Business magnate, investor and philanthropist, Warren Buffett is considered to be one of the most successful businessmen of the 20th century. Here are a few of his thoughts on investment and running a successful business:

“Rule No. 1: never lose money; rule No. 2: don’t forget rule No. 1.”

”The stock market is a no-called-strike game. You don’t have to swing at everything — you can wait for your pitch. The problem when you’re a money manager is that your fans keep yelling, ‘Swing, you bum!’”

“Long ago, Ben Graham taught me that ‘Price is what you pay; value is what you get.’ Whether we’re talking about socks or stocks, I like buying quality merchandise when it is marked down.”

“You don’t need to be a rocket scientist. Investing is not a game where the guy with the 160 IQ beats the guy with 130 IQ.”

“Our approach is very much profiting from lack of change rather than from change. With Wrigley chewing gum, it’s lack of change that appeals to me. I don’t think it is going to be hurt by the Internet. That’s the kind of business I like.”

”Time is the friend of the wonderful business, the enemy of the mediocre.”

“The most important quality for an investor is temperament, not intellect. You need a temperament that neither derives great pleasure from being with the crowd or against the crowd.”

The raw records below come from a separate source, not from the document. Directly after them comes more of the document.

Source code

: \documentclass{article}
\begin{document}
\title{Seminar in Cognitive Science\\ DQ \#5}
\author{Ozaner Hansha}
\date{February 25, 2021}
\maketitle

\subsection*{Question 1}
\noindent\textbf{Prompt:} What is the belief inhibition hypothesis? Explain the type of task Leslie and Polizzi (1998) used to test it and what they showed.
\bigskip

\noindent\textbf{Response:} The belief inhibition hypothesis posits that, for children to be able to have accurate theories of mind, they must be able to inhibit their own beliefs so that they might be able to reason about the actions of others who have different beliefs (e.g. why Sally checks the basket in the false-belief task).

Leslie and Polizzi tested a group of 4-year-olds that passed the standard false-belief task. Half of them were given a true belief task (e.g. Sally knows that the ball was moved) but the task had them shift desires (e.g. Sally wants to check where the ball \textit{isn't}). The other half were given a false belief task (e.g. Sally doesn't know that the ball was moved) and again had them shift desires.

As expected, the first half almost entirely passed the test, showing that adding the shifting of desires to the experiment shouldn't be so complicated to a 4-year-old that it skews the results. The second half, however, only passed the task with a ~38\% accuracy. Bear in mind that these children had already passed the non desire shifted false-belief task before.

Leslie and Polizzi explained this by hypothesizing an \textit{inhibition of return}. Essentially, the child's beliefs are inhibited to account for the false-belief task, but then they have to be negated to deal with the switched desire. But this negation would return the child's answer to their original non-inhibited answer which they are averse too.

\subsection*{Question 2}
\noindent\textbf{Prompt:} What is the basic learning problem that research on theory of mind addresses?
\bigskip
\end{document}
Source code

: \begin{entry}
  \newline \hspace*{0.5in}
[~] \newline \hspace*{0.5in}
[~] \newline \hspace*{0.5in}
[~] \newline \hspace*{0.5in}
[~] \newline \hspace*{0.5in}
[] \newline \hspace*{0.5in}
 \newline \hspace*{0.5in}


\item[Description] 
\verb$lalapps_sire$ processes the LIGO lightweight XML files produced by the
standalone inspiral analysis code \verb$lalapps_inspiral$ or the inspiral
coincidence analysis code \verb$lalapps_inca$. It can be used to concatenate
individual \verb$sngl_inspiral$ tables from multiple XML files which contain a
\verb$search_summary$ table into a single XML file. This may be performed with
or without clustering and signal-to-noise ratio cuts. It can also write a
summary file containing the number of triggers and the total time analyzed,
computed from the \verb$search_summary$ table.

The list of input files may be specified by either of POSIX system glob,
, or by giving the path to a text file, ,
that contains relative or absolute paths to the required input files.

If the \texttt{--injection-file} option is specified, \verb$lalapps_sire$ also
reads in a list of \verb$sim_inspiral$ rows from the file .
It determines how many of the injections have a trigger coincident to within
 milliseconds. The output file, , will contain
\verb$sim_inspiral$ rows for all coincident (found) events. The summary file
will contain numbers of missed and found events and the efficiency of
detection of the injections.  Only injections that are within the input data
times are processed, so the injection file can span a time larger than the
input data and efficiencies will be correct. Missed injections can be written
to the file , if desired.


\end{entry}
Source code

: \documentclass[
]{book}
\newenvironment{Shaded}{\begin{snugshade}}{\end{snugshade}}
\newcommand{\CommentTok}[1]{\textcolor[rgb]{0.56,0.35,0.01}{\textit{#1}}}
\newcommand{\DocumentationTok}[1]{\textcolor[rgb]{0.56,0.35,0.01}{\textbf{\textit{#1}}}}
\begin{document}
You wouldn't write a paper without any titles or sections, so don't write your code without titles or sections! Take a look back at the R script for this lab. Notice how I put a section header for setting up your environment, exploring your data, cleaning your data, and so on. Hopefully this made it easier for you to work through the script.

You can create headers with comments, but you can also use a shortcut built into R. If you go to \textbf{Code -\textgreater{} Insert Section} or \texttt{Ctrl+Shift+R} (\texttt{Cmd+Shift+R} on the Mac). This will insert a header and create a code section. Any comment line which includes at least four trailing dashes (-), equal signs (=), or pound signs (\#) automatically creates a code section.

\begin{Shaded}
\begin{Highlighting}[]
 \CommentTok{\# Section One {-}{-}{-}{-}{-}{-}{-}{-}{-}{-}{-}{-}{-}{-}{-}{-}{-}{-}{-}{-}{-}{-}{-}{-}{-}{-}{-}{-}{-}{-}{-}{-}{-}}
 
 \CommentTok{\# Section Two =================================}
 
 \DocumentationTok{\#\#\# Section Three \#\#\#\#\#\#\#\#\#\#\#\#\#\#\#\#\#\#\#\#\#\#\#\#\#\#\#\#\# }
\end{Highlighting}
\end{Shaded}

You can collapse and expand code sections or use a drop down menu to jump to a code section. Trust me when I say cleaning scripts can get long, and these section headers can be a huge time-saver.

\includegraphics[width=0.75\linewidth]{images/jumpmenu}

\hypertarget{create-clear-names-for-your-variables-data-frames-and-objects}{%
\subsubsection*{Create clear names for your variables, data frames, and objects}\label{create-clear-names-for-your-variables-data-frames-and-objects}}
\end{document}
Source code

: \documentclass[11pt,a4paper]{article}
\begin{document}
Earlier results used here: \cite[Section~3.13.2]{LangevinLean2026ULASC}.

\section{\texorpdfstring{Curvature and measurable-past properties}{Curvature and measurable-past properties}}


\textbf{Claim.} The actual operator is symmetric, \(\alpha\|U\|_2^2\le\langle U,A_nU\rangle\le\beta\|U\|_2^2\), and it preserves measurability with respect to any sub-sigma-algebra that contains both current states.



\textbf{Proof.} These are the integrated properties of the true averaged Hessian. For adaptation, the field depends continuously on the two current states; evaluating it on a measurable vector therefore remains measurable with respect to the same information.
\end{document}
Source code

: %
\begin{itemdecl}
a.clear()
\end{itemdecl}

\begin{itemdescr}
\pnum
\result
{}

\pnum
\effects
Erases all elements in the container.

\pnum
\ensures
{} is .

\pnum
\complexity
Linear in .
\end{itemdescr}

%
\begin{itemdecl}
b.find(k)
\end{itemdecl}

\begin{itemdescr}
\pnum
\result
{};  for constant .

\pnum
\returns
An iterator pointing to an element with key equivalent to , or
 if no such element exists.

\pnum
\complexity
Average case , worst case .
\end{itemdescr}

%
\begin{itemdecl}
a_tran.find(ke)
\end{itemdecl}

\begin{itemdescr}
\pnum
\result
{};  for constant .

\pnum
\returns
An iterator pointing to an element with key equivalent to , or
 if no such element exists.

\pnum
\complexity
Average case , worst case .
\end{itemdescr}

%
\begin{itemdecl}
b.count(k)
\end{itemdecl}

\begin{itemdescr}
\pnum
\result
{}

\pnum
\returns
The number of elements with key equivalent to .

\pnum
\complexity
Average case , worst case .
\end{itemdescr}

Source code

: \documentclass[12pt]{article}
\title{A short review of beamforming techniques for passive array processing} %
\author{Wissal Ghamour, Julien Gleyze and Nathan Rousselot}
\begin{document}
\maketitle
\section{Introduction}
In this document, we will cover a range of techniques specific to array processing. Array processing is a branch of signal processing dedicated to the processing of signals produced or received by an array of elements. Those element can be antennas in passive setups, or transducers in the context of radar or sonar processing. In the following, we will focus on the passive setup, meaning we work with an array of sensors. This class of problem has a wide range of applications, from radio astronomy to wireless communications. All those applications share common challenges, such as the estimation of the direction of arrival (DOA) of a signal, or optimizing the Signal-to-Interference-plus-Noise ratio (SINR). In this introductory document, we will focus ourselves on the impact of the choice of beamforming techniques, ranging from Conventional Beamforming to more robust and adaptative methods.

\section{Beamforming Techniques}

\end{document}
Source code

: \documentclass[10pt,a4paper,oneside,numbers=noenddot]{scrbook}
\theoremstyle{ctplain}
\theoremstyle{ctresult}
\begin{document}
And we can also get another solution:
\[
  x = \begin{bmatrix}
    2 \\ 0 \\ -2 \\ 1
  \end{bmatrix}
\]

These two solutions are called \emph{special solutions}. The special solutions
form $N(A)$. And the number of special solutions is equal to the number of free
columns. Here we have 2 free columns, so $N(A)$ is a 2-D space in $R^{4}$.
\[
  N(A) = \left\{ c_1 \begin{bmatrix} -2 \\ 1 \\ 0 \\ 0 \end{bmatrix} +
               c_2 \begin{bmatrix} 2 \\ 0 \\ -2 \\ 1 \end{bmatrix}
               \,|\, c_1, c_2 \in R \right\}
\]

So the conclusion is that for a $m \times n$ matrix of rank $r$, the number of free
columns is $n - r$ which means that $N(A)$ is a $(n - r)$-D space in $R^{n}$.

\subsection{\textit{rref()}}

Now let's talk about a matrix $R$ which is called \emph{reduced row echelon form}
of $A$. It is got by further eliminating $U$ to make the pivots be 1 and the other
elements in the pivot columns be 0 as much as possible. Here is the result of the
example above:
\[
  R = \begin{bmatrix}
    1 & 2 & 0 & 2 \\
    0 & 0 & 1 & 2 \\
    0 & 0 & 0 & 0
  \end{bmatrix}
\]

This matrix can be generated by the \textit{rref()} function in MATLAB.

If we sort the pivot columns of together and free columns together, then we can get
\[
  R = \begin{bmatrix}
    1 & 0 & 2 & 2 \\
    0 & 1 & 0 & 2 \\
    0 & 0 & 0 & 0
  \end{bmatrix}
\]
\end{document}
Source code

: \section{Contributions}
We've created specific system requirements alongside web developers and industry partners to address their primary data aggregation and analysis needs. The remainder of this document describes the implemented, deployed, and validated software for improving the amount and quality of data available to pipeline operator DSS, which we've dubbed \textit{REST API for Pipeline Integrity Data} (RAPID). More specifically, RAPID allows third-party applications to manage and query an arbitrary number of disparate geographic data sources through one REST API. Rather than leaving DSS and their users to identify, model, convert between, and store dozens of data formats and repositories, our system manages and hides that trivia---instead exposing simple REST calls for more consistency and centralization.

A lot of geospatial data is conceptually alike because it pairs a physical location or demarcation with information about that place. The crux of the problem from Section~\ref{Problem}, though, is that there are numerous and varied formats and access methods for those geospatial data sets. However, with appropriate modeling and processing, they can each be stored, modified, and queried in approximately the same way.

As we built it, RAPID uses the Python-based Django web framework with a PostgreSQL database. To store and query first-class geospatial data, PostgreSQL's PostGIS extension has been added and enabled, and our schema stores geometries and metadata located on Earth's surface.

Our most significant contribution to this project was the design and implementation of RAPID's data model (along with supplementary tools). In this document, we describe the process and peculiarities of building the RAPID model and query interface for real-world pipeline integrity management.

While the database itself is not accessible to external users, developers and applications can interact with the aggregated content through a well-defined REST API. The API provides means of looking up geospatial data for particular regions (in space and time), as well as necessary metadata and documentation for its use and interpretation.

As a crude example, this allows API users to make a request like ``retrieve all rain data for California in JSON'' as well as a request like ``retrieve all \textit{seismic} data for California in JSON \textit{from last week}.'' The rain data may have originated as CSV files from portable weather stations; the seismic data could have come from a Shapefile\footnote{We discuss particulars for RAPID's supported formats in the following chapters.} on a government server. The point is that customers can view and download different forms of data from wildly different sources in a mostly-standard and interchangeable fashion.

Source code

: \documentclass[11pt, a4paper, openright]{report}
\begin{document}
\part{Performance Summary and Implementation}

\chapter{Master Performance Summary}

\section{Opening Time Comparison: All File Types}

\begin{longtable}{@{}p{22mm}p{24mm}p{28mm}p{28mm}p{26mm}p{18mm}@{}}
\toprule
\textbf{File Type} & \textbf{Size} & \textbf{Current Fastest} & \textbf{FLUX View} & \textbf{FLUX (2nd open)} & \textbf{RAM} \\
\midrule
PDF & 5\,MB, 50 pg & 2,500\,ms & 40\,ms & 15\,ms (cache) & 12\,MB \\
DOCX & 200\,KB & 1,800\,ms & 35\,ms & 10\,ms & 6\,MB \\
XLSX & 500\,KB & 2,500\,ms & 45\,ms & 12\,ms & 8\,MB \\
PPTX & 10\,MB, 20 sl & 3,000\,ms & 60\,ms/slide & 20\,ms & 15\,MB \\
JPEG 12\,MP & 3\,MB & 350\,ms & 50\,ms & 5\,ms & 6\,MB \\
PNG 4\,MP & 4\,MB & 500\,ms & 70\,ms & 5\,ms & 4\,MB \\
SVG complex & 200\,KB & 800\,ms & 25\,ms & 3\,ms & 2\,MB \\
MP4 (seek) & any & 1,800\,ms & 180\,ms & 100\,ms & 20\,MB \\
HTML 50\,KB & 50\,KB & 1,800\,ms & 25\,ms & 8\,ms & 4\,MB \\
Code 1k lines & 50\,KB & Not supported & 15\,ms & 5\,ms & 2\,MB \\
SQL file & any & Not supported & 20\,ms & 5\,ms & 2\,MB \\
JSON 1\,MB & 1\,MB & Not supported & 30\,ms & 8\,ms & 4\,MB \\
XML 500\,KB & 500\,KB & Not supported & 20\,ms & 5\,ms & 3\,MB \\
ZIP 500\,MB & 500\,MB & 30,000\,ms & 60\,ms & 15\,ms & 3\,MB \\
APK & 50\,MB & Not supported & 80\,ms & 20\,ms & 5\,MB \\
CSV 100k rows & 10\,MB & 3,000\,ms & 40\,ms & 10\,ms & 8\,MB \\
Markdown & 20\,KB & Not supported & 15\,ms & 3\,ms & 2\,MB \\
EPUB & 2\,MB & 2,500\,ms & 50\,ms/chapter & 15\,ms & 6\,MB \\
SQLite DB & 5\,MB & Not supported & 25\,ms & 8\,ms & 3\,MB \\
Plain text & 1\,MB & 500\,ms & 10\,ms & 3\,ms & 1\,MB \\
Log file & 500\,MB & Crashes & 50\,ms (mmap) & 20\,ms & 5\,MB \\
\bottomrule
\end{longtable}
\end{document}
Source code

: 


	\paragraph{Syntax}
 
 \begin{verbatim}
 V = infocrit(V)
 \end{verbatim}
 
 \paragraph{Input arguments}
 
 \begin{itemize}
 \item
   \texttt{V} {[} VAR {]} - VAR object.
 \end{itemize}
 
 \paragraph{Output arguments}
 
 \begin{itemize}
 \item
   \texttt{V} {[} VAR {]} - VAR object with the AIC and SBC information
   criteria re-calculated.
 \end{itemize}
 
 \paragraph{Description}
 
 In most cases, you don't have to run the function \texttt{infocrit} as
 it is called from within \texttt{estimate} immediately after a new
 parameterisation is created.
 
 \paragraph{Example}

“Successful Investing takes time, discipline and patience. No matter how great the talent or effort, some things just take time: You can’t produce a baby in one month by getting nine women pregnant.”

“In the short term, the market is a popularity contest. In the long term, the market is a weighing machine.”

“Opportunities come infrequently. When it rains gold, put out the bucket, not the thimble”

“Diversification is a protection against ignorance. It makes very little sense for those who know what they’re doing.”

“If you aren’t willing to own a stock for ten years, don’t even think about owning it for ten minutes. Put together a portfolio of companies whose aggregate earnings march upward over the years, and so also will the portfolio’s market value.”

“The key to investing is not assessing how much an industry is going to affect society, or how much it will grow, but rather determining the competitive advantage of any given company and, above all, the durability of that advantage.”